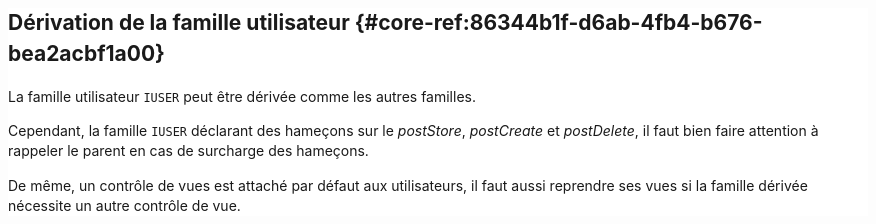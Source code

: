 ## Dérivation de la famille utilisateur {#core-ref:86344b1f-d6ab-4fb4-b676-bea2acbf1a00}

La famille utilisateur `IUSER` peut être dérivée comme les autres familles.

Cependant, la famille `IUSER` déclarant des hameçons sur le _postStore_,
_postCreate_ et _postDelete_, il faut bien faire attention à rappeler le parent
en cas de surcharge des hameçons.

De même, un contrôle de vues est attaché par défaut aux utilisateurs, il faut
aussi reprendre ses vues si la famille dérivée nécessite un autre contrôle de
vue.


[class_account]: #FIXME
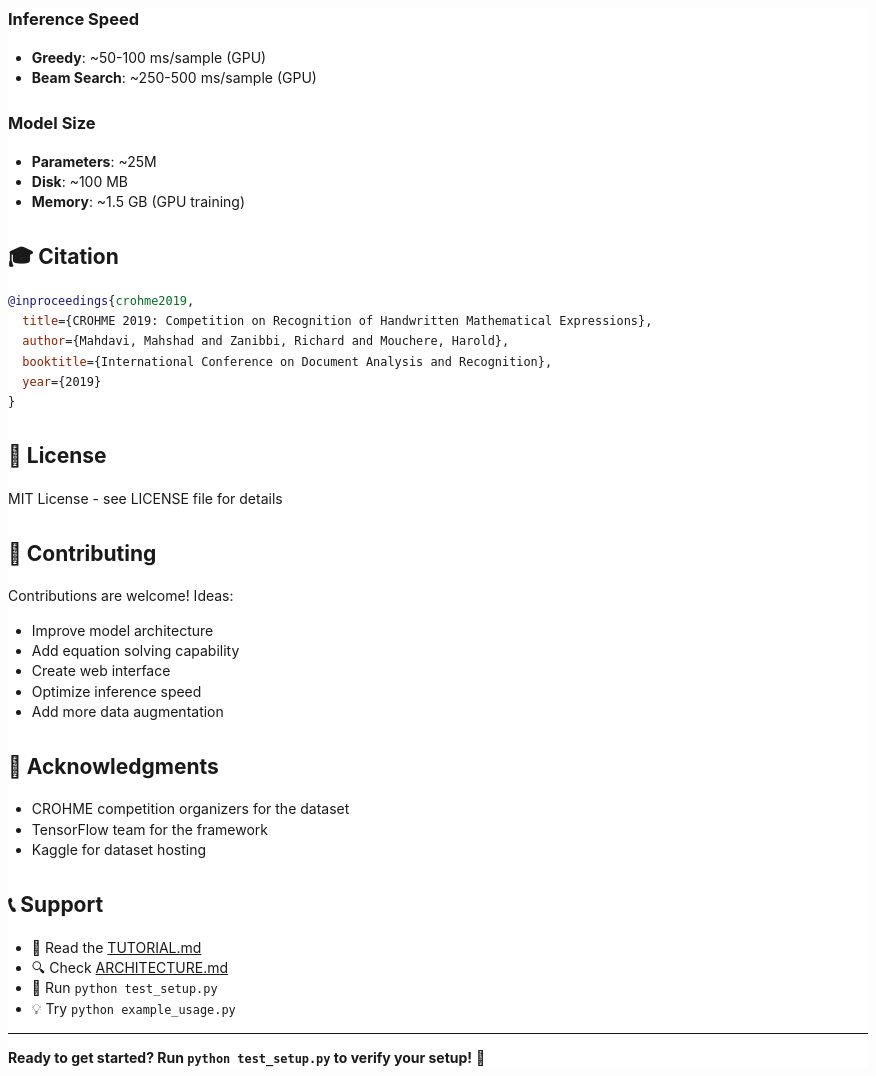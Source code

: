 ### Inference Speed
- **Greedy**: ~50-100 ms/sample (GPU)
- **Beam Search**: ~250-500 ms/sample (GPU)

### Model Size
- **Parameters**: ~25M
- **Disk**: ~100 MB
- **Memory**: ~1.5 GB (GPU training)

## 🎓 Citation

```bibtex
@inproceedings{crohme2019,
  title={CROHME 2019: Competition on Recognition of Handwritten Mathematical Expressions},
  author={Mahdavi, Mahshad and Zanibbi, Richard and Mouchere, Harold},
  booktitle={International Conference on Document Analysis and Recognition},
  year={2019}
}
```

## 📝 License

MIT License - see LICENSE file for details

## 🤝 Contributing

Contributions are welcome! Ideas:
- Improve model architecture
- Add equation solving capability
- Create web interface
- Optimize inference speed
- Add more data augmentation

## 🙏 Acknowledgments

- CROHME competition organizers for the dataset
- TensorFlow team for the framework
- Kaggle for dataset hosting

## 📞 Support

- 📖 Read the [TUTORIAL.md](TUTORIAL.md)
- 🔍 Check [ARCHITECTURE.md](ARCHITECTURE.md)
- 🧪 Run `python test_setup.py`
- 💡 Try `python example_usage.py`

---

**Ready to get started? Run `python test_setup.py` to verify your setup!** 🚀

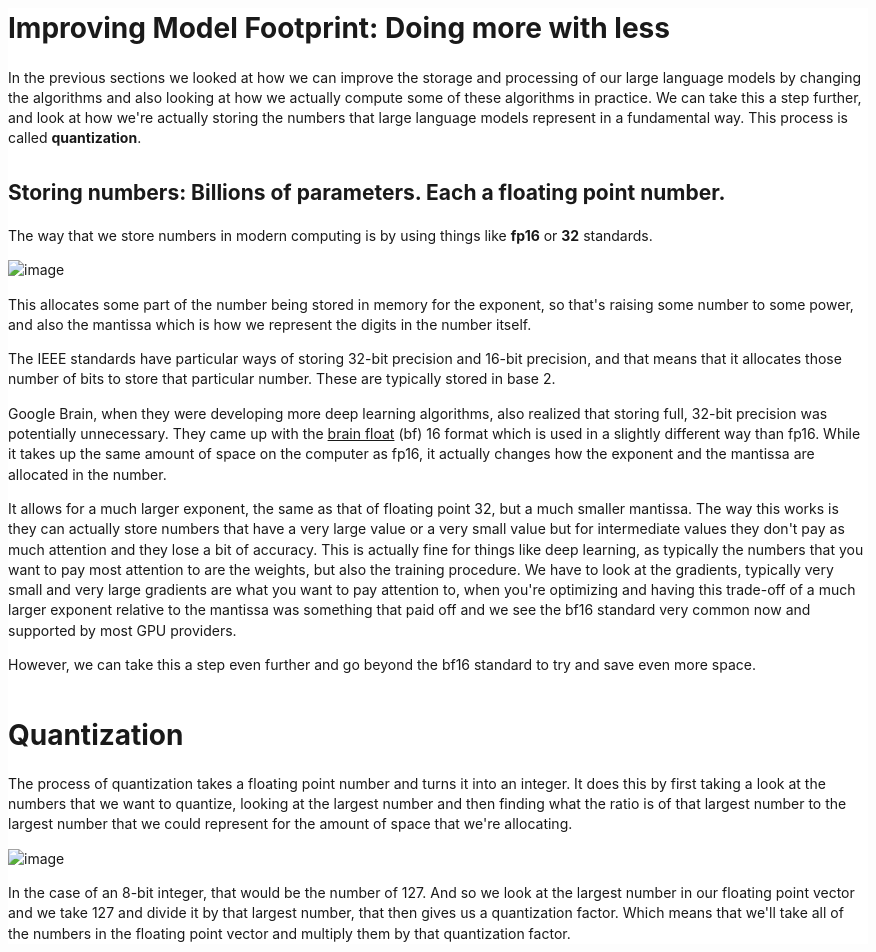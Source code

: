 # Improving Model Footprint: Doing more with less
In the previous sections we looked at how we can improve the storage and processing of our large language models by changing the algorithms and also looking at how we actually compute some of these algorithms in practice. We can take this a step further, and look at how we're actually storing the numbers that large language models represent in a fundamental way. This process is called **quantization**.

## Storing numbers: Billions of parameters. Each a floating point number.
The way that we store numbers in modern computing is by using things like **fp16** or **32** standards.

![image](https://github.com/vivekprm/LLM-FoundationModels/assets/2403660/ccf8957d-d87f-41be-807b-28d89ee4ba55)

This allocates some part of the number being stored in memory for the exponent, so that's raising some number to some power, and also the mantissa which is how we represent the digits in the number itself.

The IEEE standards have particular ways of storing 32-bit precision and 16-bit precision, and that means that it allocates those number of bits to store that particular number. These are typically stored in base 2.

Google Brain, when they were developing more deep learning algorithms, also realized that storing full, 32-bit precision was potentially unnecessary.
They came up with the [brain float](https://cloud.google.com/tpu/docs/bfloat16) (bf) 16 format which is used in a slightly different way than fp16. While it takes up the same amount of space on the computer as fp16, it actually changes how the exponent and the mantissa are allocated in the number.

It allows for a much larger exponent, the same as that of floating point 32, but a much smaller mantissa. The way this works is they can actually store numbers that have a very large value or a very small value but for intermediate values they don't pay as much attention and they lose a bit of accuracy. This is actually fine for
things like deep learning, as typically the numbers that you want to pay most attention to are the weights, but also the training procedure. We have to look at the gradients, typically very small and very large gradients are what you want to pay attention to, when you're optimizing and having this trade-off of a much larger exponent relative to the mantissa was something that paid off and we see the bf16 standard very common now and supported by most GPU providers.

However, we can take this a step even further and go beyond the bf16 standard to try and save even more space. 

# Quantization
The process of quantization takes a floating point number and turns it into an integer. It does this by first taking a look at the numbers that we want to quantize, looking at the largest number and then finding what the ratio is of that largest number to the largest number that we could represent for the amount of space that we're allocating. 

![image](https://github.com/vivekprm/LLM-FoundationModels/assets/2403660/3582391f-9db2-471a-97ca-04dc02066506)

In the case of an 8-bit integer, that would be the number of 127. And so we look at the largest number in our floating point vector and we take 127 and divide it by that largest number, that then gives us a quantization factor. Which means that we'll take all of the numbers in the floating point vector and multiply them by that quantization factor.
┄┄┄┄┄┄┄┄┄┄
■ AIM OF THE EXERCISE ■
Filter the material for the word "vues" and copy each matching line.

■ RESPONSE TO THE EXERCISE ■
De même, un contrôle de vues est attaché par défaut aux utilisateurs, il faut
aussi reprendre ses vues si la famille dérivée nécessite un autre contrôle de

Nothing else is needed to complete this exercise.